LOW-PASS FILTER DEVICE

Description

CROSS-REFERENCE TO RELATED APPLICATIONS

This application is a continuation application of International Application No. PCT/KR2024/006479, filed May 13, 2024, which claims the benefit of Korean Patent Application No. 10-2023-0069807, filed May 31, 2023 in the Korean Intellectual Property Office, the disclosures of which are incorporated herein by reference in their entirety.

TECHNICAL FIELD

The present disclosure relates to a low-pass filter device.

BACKGROUND ART

The content described in this section merely provides background information on the present disclosure and does not constitute prior art.

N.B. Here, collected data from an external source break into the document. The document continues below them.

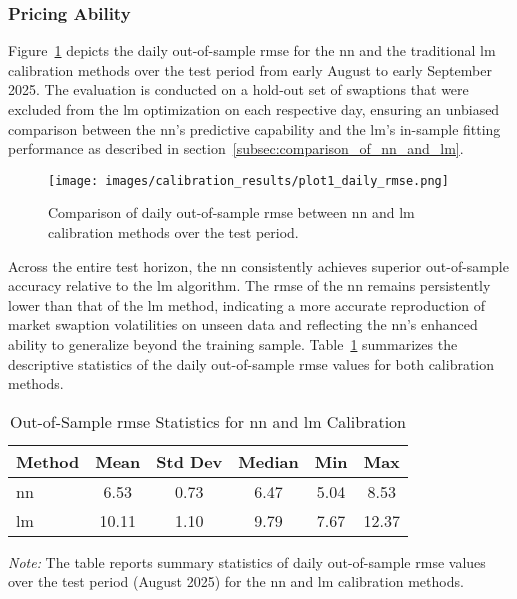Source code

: \subsubsection{Pricing Ability}
Figure~\ref{fig:daily_rmse_comparison} depicts the daily out-of-sample \ac{rmse} for the \ac{nn} and the traditional \ac{lm} calibration methods over the test period from early August to early September 2025. The evaluation is conducted on a hold-out set of swaptions that were excluded from the \ac{lm} optimization on each respective day, ensuring an unbiased comparison between the \ac{nn}'s predictive capability and the \ac{lm}'s in-sample fitting performance as described in section~\ref{subsec:comparison_of_nn_and_lm}.

\begin{figure}[H]
	\centering
	\texttt{[image: images/calibration\_results/plot1\_daily\_rmse.png]}
	\caption{Comparison of daily out-of-sample \ac{rmse} between \ac{nn} and \ac{lm} calibration methods over the test period.}
	\label{fig:daily_rmse_comparison}
\end{figure}

Across the entire test horizon, the \ac{nn} consistently achieves superior out-of-sample accuracy relative to the \ac{lm} algorithm. The \ac{rmse} of the \ac{nn} remains persistently lower than that of the \ac{lm} method, indicating a more accurate reproduction of market swaption volatilities on unseen data and reflecting the \ac{nn}'s enhanced ability to generalize beyond the training sample. Table~\ref{tab:rmse_statistics} summarizes the descriptive statistics of the daily out-of-sample \ac{rmse} values for both calibration methods.

\begin{table}[htbp]
	\centering
	\begin{threeparttable}
		\caption{Out-of-Sample \ac{rmse} Statistics for \ac{nn} and \ac{lm} Calibration}
		\label{tab:rmse_statistics}
		\begin{tabular}{lccccc}
			\toprule
			\textbf{Method} & \textbf{Mean} & \textbf{Std Dev} & \textbf{Median} & \textbf{Min} & \textbf{Max} \\
			\midrule
			\ac{nn}         & 6.53          & 0.73             & 6.47            & 5.04         & 8.53         \\
			\ac{lm}         & 10.11         & 1.10             & 9.79            & 7.67         & 12.37        \\
			\bottomrule
		\end{tabular}
		\begin{tablenotes}
			\footnotesize
			\item \textit{Note:} The table reports summary statistics of daily out-of-sample \ac{rmse} values over the test period (August 2025) for the \ac{nn} and \ac{lm} calibration methods.
		\end{tablenotes}
	\end{threeparttable}
\end{table}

A filter is a device that blocks unwanted signals and pass only desired signals using frequency characteristics. There are several types of filters. A high pass filter (HPF) passes high-frequency signals and blocks low-frequency signals. A band pass filter (BPF) passes signals within a certain frequency bandwidth and blocks all other signals. A low-pass filter (LPF) passes low-frequency signals and blocks high-frequency signals.

FIG. 1 is a perspective view of a conventional low-pass filter.

Referring to FIG. 1, a conventional low-pass filter 1 can be manufactured by turning a round bar. The attenuation performance of the low-pass filter 1 improves as the number of inductor members 3 and the number of capacitor members 5 increase. Here, the inductor member 3 forms an inductor in the circuit diagram (not shown), and the capacitor member 5 forms a capacitor in the circuit diagram. As the number of inductor members 3 and capacitor members 5 disposed to improve the attenuation performance increases, there is a problem that the overall length of the low-pass filter 1 increases. As the length of the low-pass filter 1 increases, there is a problem that the manufacturing cost increases.

DISCLOSURE

Technical Problem

Accordingly, to solve such problems, a main object of the present disclosure is to provide a low-pass filter device that includes a metal pipe inside to form a notch and exhibits improved attenuation performance relative to the same length.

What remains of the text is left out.